Tabular model¶

Tabular models run discrete-domain deterministic/stochastic policies.

skrl provides a Python mixin (TabularMixin) to assist in the creation of these types of models, allowing users to have full control over the table definitions. Note that the use of this mixin must comply with the following rules:

The definition of multiple inheritance must always include the Model base class at the end.
The Model base class constructor must be invoked before the mixins constructor.

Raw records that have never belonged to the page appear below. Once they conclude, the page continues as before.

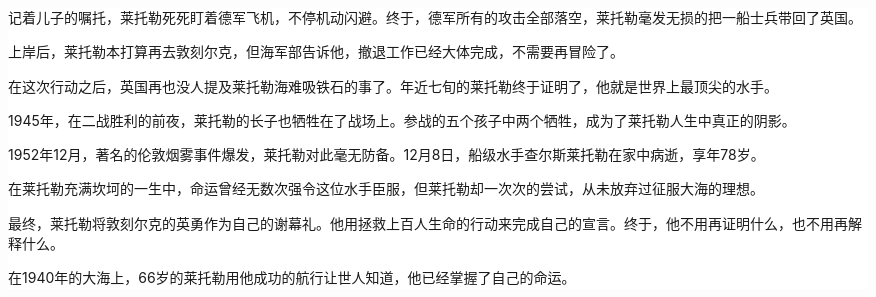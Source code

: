 记着儿子的嘱托，莱托勒死死盯着德军飞机，不停机动闪避。终于，德军所有的攻击全部落空，莱托勒毫发无损的把一船士兵带回了英国。

上岸后，莱托勒本打算再去敦刻尔克，但海军部告诉他，撤退工作已经大体完成，不需要再冒险了。

在这次行动之后，英国再也没人提及莱托勒海难吸铁石的事了。年近七旬的莱托勒终于证明了，他就是世界上最顶尖的水手。

1945年，在二战胜利的前夜，莱托勒的长子也牺牲在了战场上。参战的五个孩子中两个牺牲，成为了莱托勒人生中真正的阴影。

1952年12月，著名的伦敦烟雾事件爆发，莱托勒对此毫无防备。12月8日，船级水手查尔斯莱托勒在家中病逝，享年78岁。

在莱托勒充满坎坷的一生中，命运曾经无数次强令这位水手臣服，但莱托勒却一次次的尝试，从未放弃过征服大海的理想。

最终，莱托勒将敦刻尔克的英勇作为自己的谢幕礼。他用拯救上百人生命的行动来完成自己的宣言。终于，他不用再证明什么，也不用再解释什么。

在1940年的大海上，66岁的莱托勒用他成功的航行让世人知道，他已经掌握了自己的命运。

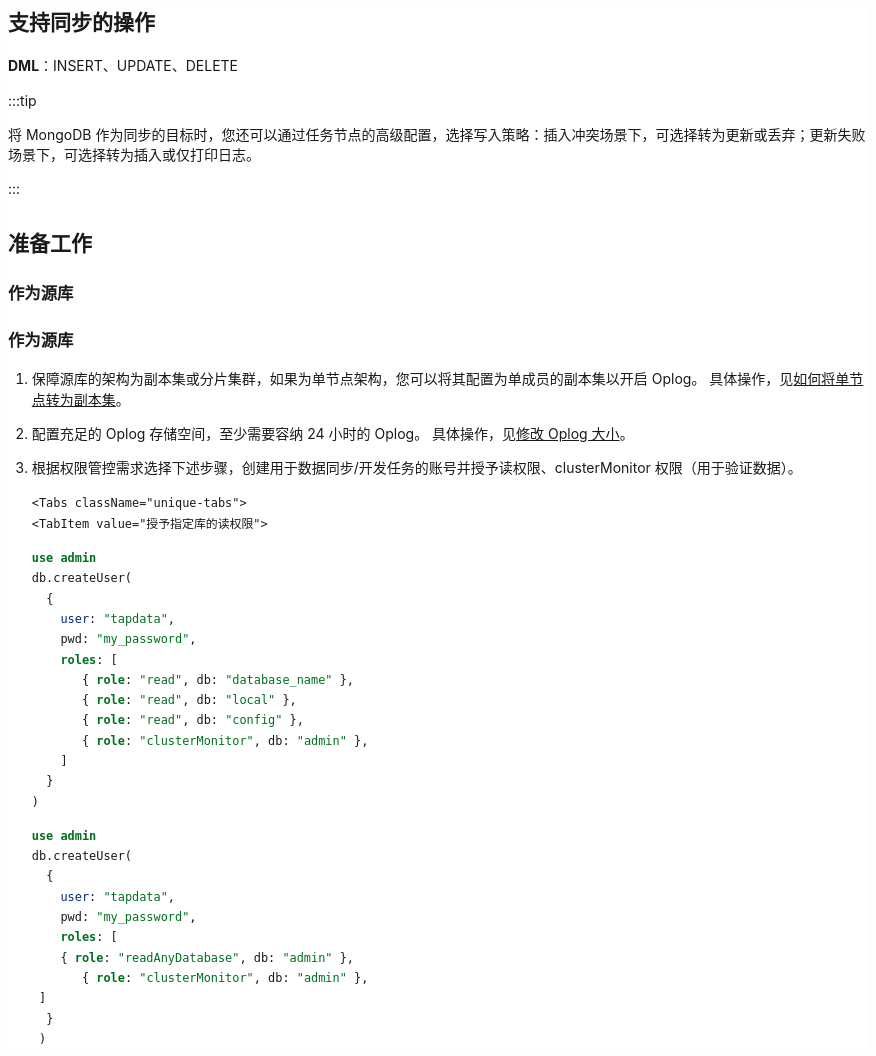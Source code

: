 ## 支持同步的操作

**DML**：INSERT、UPDATE、DELETE

:::tip

将 MongoDB 作为同步的目标时，您还可以通过任务节点的高级配置，选择写入策略：插入冲突场景下，可选择转为更新或丢弃；更新失败场景下，可选择转为插入或仅打印日志。

:::

## 准备工作

### 作为源库

### 作为源库

1. 保障源库的架构为副本集或分片集群，如果为单节点架构，您可以将其配置为单成员的副本集以开启 Oplog。
   具体操作，见[如何将单节点转为副本集](https://docs.mongodb.com/manual/tutorial/convert-standalone-to-replica-set/)。

2. 配置充足的 Oplog 存储空间，至少需要容纳 24 小时的 Oplog。
   具体操作，见[修改 Oplog 大小](https://docs.mongodb.com/manual/tutorial/change-oplog-size/)。

3. 根据权限管控需求选择下述步骤，创建用于数据同步/开发任务的账号并授予读权限、clusterMonitor 权限（用于验证数据）。

   ```mdx-code-block
   <Tabs className="unique-tabs">
   <TabItem value="授予指定库的读权限">
   ```

   ```sql
   use admin
   db.createUser(
     {
       user: "tapdata",
       pwd: "my_password",
       roles: [
          { role: "read", db: "database_name" },
          { role: "read", db: "local" },
          { role: "read", db: "config" },
          { role: "clusterMonitor", db: "admin" },
       ]
     }
   )
   ```

   </TabItem>

   <TabItem value="授予所有库的读权限">

   ```sql
   use admin
   db.createUser(
     {
       user: "tapdata",
       pwd: "my_password",
       roles: [
       { role: "readAnyDatabase", db: "admin" },
          { role: "clusterMonitor", db: "admin" },
    ]
     }
    )
   ```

class TabularModel(TabularMixin, Model):
    def __init__(self, observation_space, state_space, action_space, device):
        Model.__init__(
            self,
            observation_space=observation_space,
            state_space=state_space,
            action_space=action_space,
            device=device,
        )
        TabularMixin.__init__(self)

Usage¶

import torch
import torch.nn as nn

from skrl.models.torch import Model, TabularMixin


# define the model
class EpsilonGreedyPolicy(TabularMixin, Model):
    def __init__(self, observation_space, state_space, action_space, device, epsilon=0.1):
        Model.__init__(
            self,
            observation_space=observation_space,
            state_space=state_space,
            action_space=action_space,
            device=device,
        )
        TabularMixin.__init__(self)

        self.epsilon = epsilon
        self.q_table = nn.Parameter(
            torch.ones((self.num_observations, self.num_actions), dtype=torch.float32, device=self.device),
            requires_grad=False,
        )

    def compute(self, inputs, role):
        observations = inputs["observations"]
        actions = torch.argmax(self.q_table[observations], dim=-1, keepdim=False)
        # choose random actions for exploration according to epsilon
        indexes = (torch.rand(observations.shape[0], device=self.device) < self.epsilon).nonzero().flatten()
        if indexes.numel():
            actions[indexes] = torch.randint(self.num_actions, (indexes.numel(), 1), device=self.device)
        return actions, {}


# instantiate the model (given a wrapped environment: `env`)
policy = EpsilonGreedyPolicy(env.observation_space, env.state_space, env.action_space, env.device)

API¶

PyTorch¶

TabularMixin

Tabular mixin model.

class skrl.models.torch.tabular.TabularMixin(*, role: str = '')[source]¶

Bases: object

Tabular mixin model.

Parameters:: role – Role played by the model.

Methods:

`act`(inputs, *[, role])	Act in response to the observations/states of the environment.
`tables`(*[, role])	Return the tables defined by the model.

act(inputs: dict[str, Any], *, role: str = '') → tuple[torch.Tensor, dict[str, Any]][source]¶

Act in response to the observations/states of the environment.

Parameters:

inputs –
Model inputs. The most common keys are:
- "observations": observation of the environment used to make the decision.
- "states": state of the environment used to make the decision.
- "taken_actions": actions taken by the policy for the given observations/states.
role – Role played by the model.

Returns:

Model output. The first component is the expected action/value returned by the model. The second component is a dictionary containing extra output values according to the model.

tables(*, role: str = '') → dict[str, torch.Tensor][source]¶

Return the tables defined by the model.

Parameters:: role – Role played by the model.
Returns:: Tables.